Go Here to read this excellent overview of Palins Executive achievements.
This comprehensive blog post is really a must read for all those who would like to understand Palins Leadership style.

This was my favorite part of the report:
Putting Her Own Stamp On State Government
As Fred Barnes noted last year:
Political analysts in Alaska refer to the “body count” of Palin’s rivals. “The landscape is littered with the bodies of those who crossed Sarah,” says pollster Dave Dittman, who worked for her gubernatorial campaign. It includes Ruedrich, Renkes, Murkowski, gubernatorial contenders John Binkley and Andrew Halcro, the three big oil companies in Alaska, and a section of the Daily News called “Voice of the Times,” which was highly critical of Palin and is now defunct.
Palin sent the message from the very beginning who was in charge:
Days after she was sworn in as governor, Sarah Palin began to clean house at the department of natural resources, firing and demoting several top officials and eventually appointing a new director at the agency that oversees the energy companies that provide the state with 85% of its revenue.
The shake-up was an early sign that this newly elected Republican governor was not like any of her predecessors — she was determined not to cave in to the energy industry, the state’s lifeblood.
More examples? Her firing of an aide who had a messy affair and covered it up; her sacking of the entire state Creamery Board in a dispute over $600,000 in state funding.
Palin’s been unafraid to make waves, removing people who stood in the way of her policies and working to change the ethical climate.
One of Palin’s major priorities in her 2006 campaign was ethics reform, and in July 2007 she signed a new ethics bill that took a number of steps forward in requiring disclosures and limiting sources of compensation for public officials. The new law had bipartisan support behind the new Governor’s leadership, including a State Senator who is now a prominent Obama supporter:
State Sen. Hollis French, D-Anchorage, said the law closes several loopholes and includes a ban on outside compensation for official acts. It also bans legislators from accepting campaign contributions as bribes.
“It’s my further hope that by signing this bill we will close a shameful chapter in Alaska’s history,” French said during the signing of the bill at the Alaska Public Offices Commission in Anchorage.

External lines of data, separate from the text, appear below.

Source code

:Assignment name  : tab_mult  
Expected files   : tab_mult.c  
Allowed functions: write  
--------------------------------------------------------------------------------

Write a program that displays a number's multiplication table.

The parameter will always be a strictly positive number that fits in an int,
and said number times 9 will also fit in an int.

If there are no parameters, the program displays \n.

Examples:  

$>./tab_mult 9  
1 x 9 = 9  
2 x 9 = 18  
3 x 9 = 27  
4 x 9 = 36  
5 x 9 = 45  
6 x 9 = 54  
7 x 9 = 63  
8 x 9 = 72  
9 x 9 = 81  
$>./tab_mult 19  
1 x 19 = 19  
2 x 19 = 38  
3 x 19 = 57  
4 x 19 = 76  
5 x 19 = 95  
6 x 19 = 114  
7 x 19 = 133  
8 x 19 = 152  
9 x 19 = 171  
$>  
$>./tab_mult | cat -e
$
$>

Now, the ethics reform bill, under the circumstances, is more an example of bipartisan leadership than of courage or independence, as it did not exactly incite a groundswell of opposition, and some people even wanted it to go further. But Palin has also shown her willingness to put pressure on, or cut ties entirely with, powerful people in her own party as she seeks to remake the Alaska GOP into a cleaner organization.
For example, Palin has injected herself into the state’s Congressional races. She cut ads for her Lieutenant Governor, Sean Parnell, in his primary challenge to Don Young, a race that was so close it took weeks to resolve it despite Young’s status as a hugely entrenched incumbent. As Matt Moon explains, Palin’s backing was one of the reasons why Parnell entered the race with a huge advantage, and his loss was largely the result of being out-campaigned by Young, which doesn’t change the fact that Palin made a significant effort to throw her personal prestige behind removing one of the icons of corruption in her own state party. We’ll get in Part II to how this stacks up to Obama, but of course the short answer is that he never tried anything remotely comparable.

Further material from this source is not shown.